### [Task to complete]
Pull every line with "License" from the entries below.

Plain-text document sources
────

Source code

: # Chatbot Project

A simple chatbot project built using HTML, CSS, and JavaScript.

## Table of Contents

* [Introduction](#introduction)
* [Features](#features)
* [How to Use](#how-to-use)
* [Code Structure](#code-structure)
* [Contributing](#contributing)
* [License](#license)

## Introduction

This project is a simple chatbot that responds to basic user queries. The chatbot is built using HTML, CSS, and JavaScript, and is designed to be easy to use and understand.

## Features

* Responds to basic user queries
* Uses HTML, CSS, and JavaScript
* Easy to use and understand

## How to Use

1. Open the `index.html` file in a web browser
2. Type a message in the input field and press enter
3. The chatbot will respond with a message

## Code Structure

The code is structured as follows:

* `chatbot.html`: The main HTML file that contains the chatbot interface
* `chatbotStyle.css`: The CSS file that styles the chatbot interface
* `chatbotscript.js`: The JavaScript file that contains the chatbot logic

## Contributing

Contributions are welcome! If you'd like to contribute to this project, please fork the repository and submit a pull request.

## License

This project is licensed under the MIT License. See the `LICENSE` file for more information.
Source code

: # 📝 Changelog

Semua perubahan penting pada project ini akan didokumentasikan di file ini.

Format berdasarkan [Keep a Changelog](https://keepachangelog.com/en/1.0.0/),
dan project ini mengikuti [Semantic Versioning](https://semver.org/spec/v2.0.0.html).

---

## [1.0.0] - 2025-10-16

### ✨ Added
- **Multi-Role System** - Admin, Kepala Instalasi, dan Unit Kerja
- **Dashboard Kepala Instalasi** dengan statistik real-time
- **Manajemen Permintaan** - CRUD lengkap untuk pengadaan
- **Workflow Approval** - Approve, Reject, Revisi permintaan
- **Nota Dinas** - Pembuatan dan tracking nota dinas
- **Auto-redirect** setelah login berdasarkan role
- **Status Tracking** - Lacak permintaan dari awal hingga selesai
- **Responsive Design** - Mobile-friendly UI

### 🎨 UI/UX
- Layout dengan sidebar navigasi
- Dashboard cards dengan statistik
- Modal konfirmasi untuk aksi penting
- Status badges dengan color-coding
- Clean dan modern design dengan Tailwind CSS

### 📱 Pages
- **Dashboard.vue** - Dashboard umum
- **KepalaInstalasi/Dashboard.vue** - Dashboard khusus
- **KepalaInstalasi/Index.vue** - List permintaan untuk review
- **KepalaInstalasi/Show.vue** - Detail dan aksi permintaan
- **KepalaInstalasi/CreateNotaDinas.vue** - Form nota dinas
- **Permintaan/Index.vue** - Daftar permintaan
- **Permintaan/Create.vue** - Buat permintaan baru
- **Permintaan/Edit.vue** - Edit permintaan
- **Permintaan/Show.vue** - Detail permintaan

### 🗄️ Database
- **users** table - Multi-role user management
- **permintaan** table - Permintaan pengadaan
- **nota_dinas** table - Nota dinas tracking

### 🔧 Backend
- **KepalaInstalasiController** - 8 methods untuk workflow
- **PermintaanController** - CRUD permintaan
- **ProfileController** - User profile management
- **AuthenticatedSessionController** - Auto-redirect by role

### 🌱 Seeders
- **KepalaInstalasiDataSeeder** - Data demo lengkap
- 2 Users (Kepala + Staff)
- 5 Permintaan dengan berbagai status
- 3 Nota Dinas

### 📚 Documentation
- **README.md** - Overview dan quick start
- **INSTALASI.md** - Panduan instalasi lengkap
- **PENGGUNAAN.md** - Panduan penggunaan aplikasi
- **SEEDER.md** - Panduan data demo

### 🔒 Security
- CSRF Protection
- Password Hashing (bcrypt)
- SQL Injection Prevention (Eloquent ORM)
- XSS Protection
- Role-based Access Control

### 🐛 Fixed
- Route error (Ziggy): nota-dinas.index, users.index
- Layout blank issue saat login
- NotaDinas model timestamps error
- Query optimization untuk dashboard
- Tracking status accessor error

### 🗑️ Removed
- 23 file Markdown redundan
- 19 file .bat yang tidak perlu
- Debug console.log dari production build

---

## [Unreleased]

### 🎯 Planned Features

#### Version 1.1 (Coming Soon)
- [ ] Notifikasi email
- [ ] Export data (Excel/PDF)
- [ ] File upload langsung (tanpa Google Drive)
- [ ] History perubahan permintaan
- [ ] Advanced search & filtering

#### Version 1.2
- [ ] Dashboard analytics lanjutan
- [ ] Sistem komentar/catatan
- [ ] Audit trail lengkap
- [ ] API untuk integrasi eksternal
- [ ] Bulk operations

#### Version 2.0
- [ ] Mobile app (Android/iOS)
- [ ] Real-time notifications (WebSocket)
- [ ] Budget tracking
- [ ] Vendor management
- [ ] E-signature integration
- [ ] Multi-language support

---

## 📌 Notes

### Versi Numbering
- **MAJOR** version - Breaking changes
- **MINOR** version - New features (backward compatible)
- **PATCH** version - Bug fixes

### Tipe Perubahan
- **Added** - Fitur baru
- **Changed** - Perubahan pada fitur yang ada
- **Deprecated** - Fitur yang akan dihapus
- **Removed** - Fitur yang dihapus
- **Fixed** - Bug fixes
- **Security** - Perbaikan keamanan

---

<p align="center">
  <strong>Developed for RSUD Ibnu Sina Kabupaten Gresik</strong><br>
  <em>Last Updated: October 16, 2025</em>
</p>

────

### [Answer below]
* [License](#license)
## License
This project is licensed under the MIT License. See the `LICENSE` file for more information.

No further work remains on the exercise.